Code for testing 0-1 knapsack problems

Package WW; public class test {void initial (INT [] weight, int [] value, int N, int capacity) {int [] [] maxvalue = new int [N] [capacity + 1]; int [] Trace = new int [N]; maxvalue [0] [0] = 0; for (Int J = 1; j <= capacity; j ++) {If (weight [0] <= J) maxvalue [0] [J] = value [0]; elsemaxvalue [0] [J] = 0;} zeroonepack (trace, maxvalue, weight, value, n-1, capacity); print (weight, value, maxvalue, Trace, n-1, capacity); system. out. println ("Maximum Weight:" + m Axvalue [n-1] [capacity]); system. out. println ("corresponding to the selected item: 0 indicates that this item is not selected, 1 indicates that this item is selected"); For (int K = 0; k <= n-1; k ++) system. out. println (trace [k]);} int zeroonepack (INT [] Trace, int [] [] maxvalue, int [] weight, int [] value, int I, Int J) {int X1 = 0, X2 = 0; if (I> = 1 & J> = 0) {x1 = zeroonepack (trace, maxvalue, weight, value, I-1, j); x2 = (J-weight [I]) <0? 0 :( zeroonepack (trace, maxvalue, weight, value, I-1, J-weight [I]) + value [I]); If (x1> x2) return (maxvalue [I] [J] = x1); elsereturn (maxvalue [I] [J] = x2 );} else if (I = 0 & J> = 0) return maxvalue [0] [J]; return 0;} void print (INT [] weight, int [] value, int [] [] maxvalue, int [] Trace, int I, Int J) {// ordered output. If the result is 0, this item is not selected. If (I = 0 & J> = 0 & J-weight [I]> = 0) trace [0] = 1; else if (I> = 1 & J> = 0) {If (maxvalue [I-1] [J] <maxvalue [I-1] [J-weight [I] + value [I]) trace [I] = 1; print (weight, value, maxvalue, Trace, I-1, J-weight [I]);} public static void main (string ARGs []) {int [] value = {6, 10, 12 }; int [] Weight = {1, 2, 3}; int n = value. length; Test A = new test ();. initial (weight, value, N, 5); system. out. println ();}}

The item number starts from 0.

The item number starts from 0. It is relatively easy to obtain the maximum value, but it is a little difficult to output the final maximum value which items are selected. No matter whether the item number is from 0 or from 1, it is the same for this problem. The Recursion Formula for the 0-1 knapsack problem is as follows:

In M [I] [J], I indicates the I-th item, and J indicates the maximum weight that can be accommodated, the same number of items in the Max in the above formula indicates that the I-th item is not put into the package with a capacity of J, and the latter indicates that the item is to be put. When the selected item corresponding to the maximum value is output at the end, the method used is the same as the method used to solve the maximum value, which is also recursive. The entire problem is solved recursively from top to bottom.

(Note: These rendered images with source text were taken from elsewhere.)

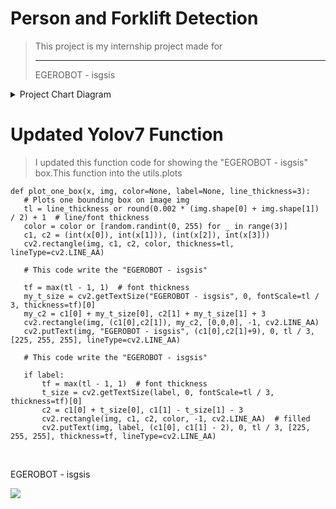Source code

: # Person and Forklift Detection

> This project is my internship project made for <hr>EGEROBOT - isgsis</hr>

<details>
<summary> Project Chart Diagram </summary>
   <br />
   <p> I used this Chart Diagram for development process </p>

<img src="https://user-images.githubusercontent.com/59209205/204371290-11db1d23-6452-429e-a4cd-4704fb4eb624.png">
</details>





# Updated Yolov7 Function
   >I updated this function code for showing the "EGEROBOT - isgsis" box.This function into the utils.plots
    
    def plot_one_box(x, img, color=None, label=None, line_thickness=3):
       # Plots one bounding box on image img
       tl = line_thickness or round(0.002 * (img.shape[0] + img.shape[1]) / 2) + 1  # line/font thickness
       color = color or [random.randint(0, 255) for _ in range(3)]
       c1, c2 = (int(x[0]), int(x[1])), (int(x[2]), int(x[3]))
       cv2.rectangle(img, c1, c2, color, thickness=tl, lineType=cv2.LINE_AA)

       # This code write the "EGEROBOT - isgsis"

       tf = max(tl - 1, 1)  # font thickness
       my_t_size = cv2.getTextSize("EGEROBOT - isgsis", 0, fontScale=tl / 3, thickness=tf)[0]
       my_c2 = c1[0] + my_t_size[0], c2[1] + my_t_size[1] + 3
       cv2.rectangle(img, (c1[0],c2[1]), my_c2, [0,0,0], -1, cv2.LINE_AA)
       cv2.putText(img, "EGEROBOT - isgsis", (c1[0],c2[1]+9), 0, tl / 3, [225, 255, 255], lineType=cv2.LINE_AA)

       # This code write the "EGEROBOT - isgsis"

       if label:
           tf = max(tl - 1, 1)  # font thickness
           t_size = cv2.getTextSize(label, 0, fontScale=tl / 3, thickness=tf)[0]
           c2 = c1[0] + t_size[0], c1[1] - t_size[1] - 3
           cv2.rectangle(img, c1, c2, color, -1, cv2.LINE_AA)  # filled
           cv2.putText(img, label, (c1[0], c1[1] - 2), 0, tl / 3, [225, 255, 255], thickness=tf, lineType=cv2.LINE_AA)

<br />
<p> EGEROBOT - isgsis </p>

<img src="https://user-images.githubusercontent.com/59209205/204371435-90349413-4b70-441b-af1e-e8ddf105b9fa.png">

The dynamic planning solution for the 0-1 knapsack problem is similar to the assembly line tuning problem in the introduction to algorithms. For an online equipment, the similarities between the two are for one point (assembly point and item) select either or not. That is to say, the final result is similar to that of 000111101010011. This is different from the dynamic planning of Matrix Multiplication. The dynamic planning of matrix multiplication is continuous, that is, there is no such disconnection, it means that all I is equal to J to stop. Another feature is that they all need to apply recursion. The parent problem always corresponds to several possible sub-problems, and then finds an optimal problem from these sub-problems, instead of dividing the problem into two subproblems through different Split points K like matrix multiplication, then finding the k that maximizes the solution as the optimal solution of the parent problem. From these two points, we can first determine a single position for the dynamic planning problem based on the solution of the problem, which will help us to find the recursive formula.

In addition, when the optimal solution corresponds to an item, that is, the output path result, I think there are two ways, one is to record when solving the maximum value, then, recursively output the Path results. One is to use the target values in the process of solving the maximum value in recursive output without recording. For example, M [I] [J] Here to help solve the results. Of course, I think it may be better to deal with this backpack problem in the latter way. I have not yet thought about how to record it in the computation, and then use recursion to output the path result.